For the string "begin", search the entries below and copy every line where it appears.

_Available records_
-=-=-=-=-

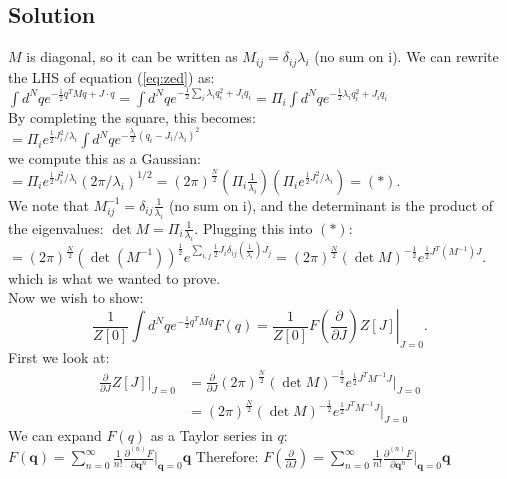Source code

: \documentclass{article}
\begin{document}
\subsection*{Solution}
$M$ is diagonal, so it can be written as $M_{ij}=\delta_{ij}\lambda_i$ (no sum on i). We can rewrite the LHS of equation (\ref{eq:zed}) as:\\
$\int d^N q e^{-\frac{1}{2} q^T M q+J \cdot q}=\int d^N q e^{-\frac{1}{2} \sum_i \lambda_i q_i^2+J_iq_i}= \Pi_i \int d^N q e^{-\frac{1}{2} \lambda_i q_i^2+J_iq_i}$\\
By completing the square, this becomes:\\
$=\Pi_i e^{\frac{1}{2}J^2_i/\lambda_i}\int d^N q e^{-\frac{\lambda_i}{2}(q_i-J_i/\lambda_i)^2}$\\
we compute this as a Gaussian:\\
$=\Pi_i e^{\frac{1}{2}J^2_i/\lambda_i}(2\pi/\lambda_i)^{1/2}=(2\pi)^{\frac{N}{2}}(\Pi_i \frac{1}{\lambda_i})(\Pi_i e^{\frac{1}{2}J^2_i/\lambda_i})=(*)$. \\
We note that $M^{-1}_{ij}=\delta_{ij}\frac{1}{\lambda_i}$ (no sum on i), and the determinant is the product of the eigenvalues: $\det M =\Pi_i \frac{1}{\lambda_i}$. Plugging this into $(*)$:\\
$=(2\pi)^{\frac{N}{2}}(\det (M^{-1}))^{\frac{1}{2}}e^{\sum_{i,j} \frac{1}{2}J_i\delta_{ij}(\frac{1}{\lambda_i})J_j}=$$(2\pi)^{\frac{N}{2}}(\det M)^{-\frac{1}{2}}e^{ \frac{1}{2}J^T(M^{-1})J}$.\\
which is what we wanted to prove.\\
Now we wish to show:\\
\begin{equation}
\frac{1}{Z[0]} \int d^N q e^{-\frac{1}{2} q^T M q} F(q)=\left.\frac{1}{Z[0]} F\left(\frac{\partial}{\partial J}\right) Z[J]\right|_{J=0} .
\end{equation}
First we look at:
\begin{equation*}
\begin{split}
    \frac{\partial}{\partial J} Z[J]|_{J=0} 
    &=\frac{\partial}{\partial J} (2 \pi)^{\frac{N}{2}}(\operatorname{det} M)^{-\frac{1}{2}} e^{\frac{1}{2} J^T M^{-1} J} |_{J=0}\\
    &= (2 \pi)^{\frac{N}{2}}(\operatorname{det} M)^{-\frac{1}{2}} e^{\frac{1}{2} J^T M^{-1} J} |_{J=0}
    
\end{split}
\end{equation*}
We can expand $F(q)$ as a Taylor series in $q$:\\
$F(\mathbf{q})=\sum_{n=0}^{\infty} \frac{1}{n!}\frac{\partial^{(n)}F}{\partial \mathbf{q}^n}|_{\mathbf{q}=0}\mathbf{q}$
Therefore:
$F(\frac{\partial}{\partial J})=\sum_{n=0}^{\infty} \frac{1}{n!}\frac{\partial^{(n)}F}{\partial \mathbf{q}^n}|_{\mathbf{q}=0}\mathbf{q}$
\end{document}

-=-=-=-=-

_Answer to this task_
\begin{document}
\begin{equation}
\begin{equation*}
\begin{split}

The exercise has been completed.